Calling Thread.interrupt()
sets this thread’s interrupted status. Blocking library methods like Thread.sleep()
and Object.wait()
try to detect when a thread has been interrupted. By convention, they do two things:
- clear the interrupted status and
- throw the checked
InterruptedException
.
For example:
// AbstractQueuedSynchronizer.ConditionObject
public final void await() throws InterruptedException {
if (Thread.interrupted())
throw new InterruptedException();
// ...
}
Note the static helper method Thread.interrupted()
has the side effect of clearing current thread’s interrupted
status.
Interruption is commonly used to support cancellation.
There is nothing in the API or language specification that ties interruption to any specific cancellation semantics, but in practice, using interruption for anything but cancellation is fragile and difficult to sustain in larger applications. Java Concurrency In Practice, §7.1.1
How to support interruption in our code?
When our code calls a blocking method, we know this thread is interrupted if it throws the InterruptedException
.
Since it’s a checked exception, we’re forced to deal with this exception explicitly in our code. It’s critical that we
handle this exception appropriately. See the next section for detail.
If our code does its own thing (like computing some prime numbers) and doesn’t call other blocking method, it can query
the thread status by calling Thread.isInterrupted()
. Unlike static Thread.interrupted()
, this method doesn’t have
the side effect of clearing the interrupted status.
public class Thread {
// Returns the interrupted status.
public boolean isInterrupted() {...}
// Returns the interrupted status and also clearing it.
// JCIP remarks this method is "poorly named".
public static boolean interrupted() {...}
// ...
}
Responding to InterruptionException
There are two options:
- propagate the
InterruptedException
to the caller, or - restore the interruption status.
Particularly, don’t swallow an interruption request except when the code implements the thread’s interruption policy. The interruption signal needs to be preserved so that code higher up the stack can also react to cancellation.
Here are three examples that illustrate these points.
Propagate to caller
public static void producePrimes(BlockingQueue<BigInteger> queue)
throws InterruptedException {
BigInteger p = BigInteger.ONE;
while (!Thread.currentThread().isInterrupted()) {
p = p.nextProbablePrime();
queue.put(p);
}
}
producePrimes
calls the blocking BlockingQueue.put
method. It automatically propagates the
checked InterrutionException
by listing it in the method signature.
This is often the most sensible policy if you can get away with it (§5.4). However, forcing the caller to deal with the exception may be undesirable. Also, this approach doesn’t work when the surrounding code is constrained not to be a throwing method, in which case we’ll have to use the next approach.

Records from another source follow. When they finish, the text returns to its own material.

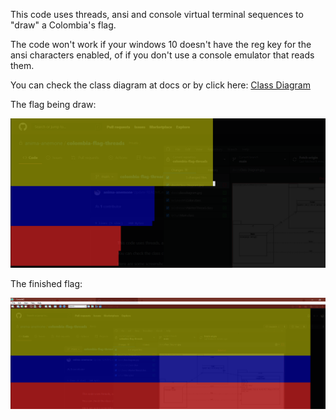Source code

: This code uses threads, ansi and console virtual terminal sequences to "draw" a Colombia's flag.

The code won't work if your windows 10 doesn't have the reg key for the ansi characters enabled, of if you don't use a console emulator that reads them.

You can check the class diagram at docs or by click here: [Class Diagram](docs/classdiagram.jpg)

The flag being draw:

![Alt text](docs/1.png?raw=true "drawing")

The finished flag: 

![Alt text](docs/2.png?raw=true "finished flag")
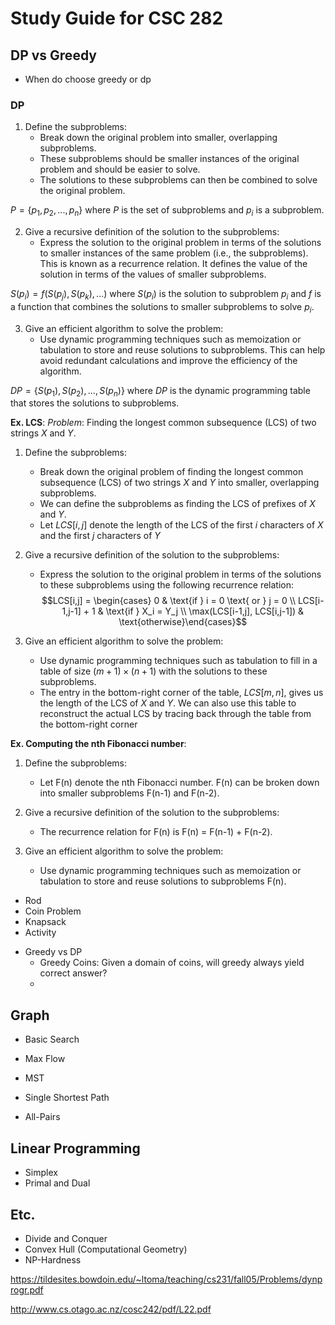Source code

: # Study Guide for CSC 282

## DP vs Greedy

- When do choose greedy or dp

### DP

1. Define the subproblems: 
	- Break down the original problem into smaller, overlapping subproblems. 
	- These subproblems should be smaller instances of the original problem and should be easier to solve. 
	- The solutions to these subproblems can then be combined to solve the original problem.

$P = \{p_1, p_2, ..., p_n\}$ where $P$ is the set of subproblems and $p_i$ is a subproblem.

2. Give a recursive definition of the solution to the subproblems: 
	- Express the solution to the original problem in terms of the solutions to smaller instances of the same problem (i.e., the subproblems). This is known as a recurrence relation. It defines the value of the solution in terms of the values of smaller subproblems.

$S(p_i) = f(S(p_j), S(p_k), ...)$ where $S(p_i)$ is the solution to subproblem $p_i$ and $f$ is a function that combines the solutions to smaller subproblems to solve $p_i$.


3. Give an efficient algorithm to solve the problem: 
	- Use dynamic programming techniques such as memoization or tabulation to store and reuse solutions to subproblems. This can help avoid redundant calculations and improve the efficiency of the algorithm.

$DP = \{S(p_1), S(p_2), ..., S(p_n)\}$ where $DP$ is the dynamic programming table that stores the solutions to subproblems.


**Ex. LCS**:
*Problem*: Finding the longest common subsequence (LCS) of two strings $X$ and $Y$.

1. Define the subproblems: 
  	- Break down the original problem of finding the longest common subsequence (LCS) of two strings $X$ and $Y$ into smaller, overlapping subproblems.
	-  We can define the subproblems as finding the LCS of prefixes of $X$ and $Y$. 
	- Let $LCS[i,j]$ denote the length of the LCS of the first $i$ characters of $X$ and the first $j$ characters of $Y$

2. Give a recursive definition of the solution to the subproblems: 
    - Express the solution to the original problem in terms of the solutions to these subproblems using the following recurrence relation:
    $$LCS[i,j] = \begin{cases} 0 & \text{if } i = 0 \text{ or } j = 0 \\ LCS[i-1,j-1] + 1 & \text{if } X_i = Y_j \\ \max(LCS[i-1,j], LCS[i,j-1]) & \text{otherwise}\end{cases}$$

3. Give an efficient algorithm to solve the problem:
    - Use dynamic programming techniques such as tabulation to fill in a table of size $(m+1) \times (n+1)$ with the solutions to these subproblems.
    - The entry in the bottom-right corner of the table, $LCS[m,n]$, gives us the length of the LCS of $X$ and $Y$. We can also use this table to reconstruct the actual LCS by tracing back through the table from the bottom-right corner


**Ex. Computing the nth Fibonacci number**:

1. Define the subproblems: 
	- Let F(n) denote the nth Fibonacci number. F(n) can be broken down into smaller subproblems F(n-1) and F(n-2).

2. Give a recursive definition of the solution to the subproblems: 
	- The recurrence relation for F(n) is F(n) = F(n-1) + F(n-2).

3. Give an efficient algorithm to solve the problem:
	- Use dynamic programming techniques such as memoization or tabulation to store and reuse solutions to subproblems F(n).


* Rod
* Coin Problem
* Knapsack
* Activity

- Greedy vs DP
	- Greedy Coins: Given a domain of coins, will greedy always yield correct answer?
	- 

## Graph
* Basic Search
* Max Flow
* MST

* Single Shortest Path
* All-Pairs

## Linear Programming
* Simplex
* Primal and Dual

## Etc.
* Divide and Conquer
* Convex Hull (Computational Geometry)
* NP-Hardness



https://tildesites.bowdoin.edu/~ltoma/teaching/cs231/fall05/Problems/dynprogr.pdf

http://www.cs.otago.ac.nz/cosc242/pdf/L22.pdf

Restore interrupted status
// adapted from Listing 5.10
class PrimeProducerTask(
private val queue: BlockingQueue<BigInteger>
) : Runnable {
private var p = BigInteger.ONE
override fun run() {
try {
p = p.nextProbablePrime()
queue.put(p)
} catch (e: InterruptedException) {
println("got $e")
Thread.currentThread().interrupt()
}
}
}
In this example, the code that throws InterruptedException
is part of a Runnable
. Because the Runnable
contract
doesn’t throw this exception, we cannot propagate it directly. Instead, we have to manually restore the current thread’s
interrupted status by calling Thread.currentThread().interrupt()
.
Special case when implementing a thread
// Listing 7.5
class PrimeProducer(
private val queue: BlockingDeque<BigInteger>
) : Thread() {
override fun run() {
try {
var p = BigInteger.ONE
while (!currentThread().isInterrupted) {
p = p.nextProbablePrime()
queue.put(p)
}
} catch (consumed: InterruptedException) {
}
}
fun cancel() = interrupt()
}
The third example shows a special case where it’s acceptable to swallow the InterruptedException
. Notice the code
implements a Thread
object directly, so we know there is no other code higher up the stack that needs to react to the
interruption request.
Our code here also determines the thread’s interruption policy. A thread’s interruption policy determines how a thread interprets an interruption request—what it does when one is detected. The common policy is to finish the task at hand, clean up resources and exit. Here, the thread exits when it detects the interruption signal.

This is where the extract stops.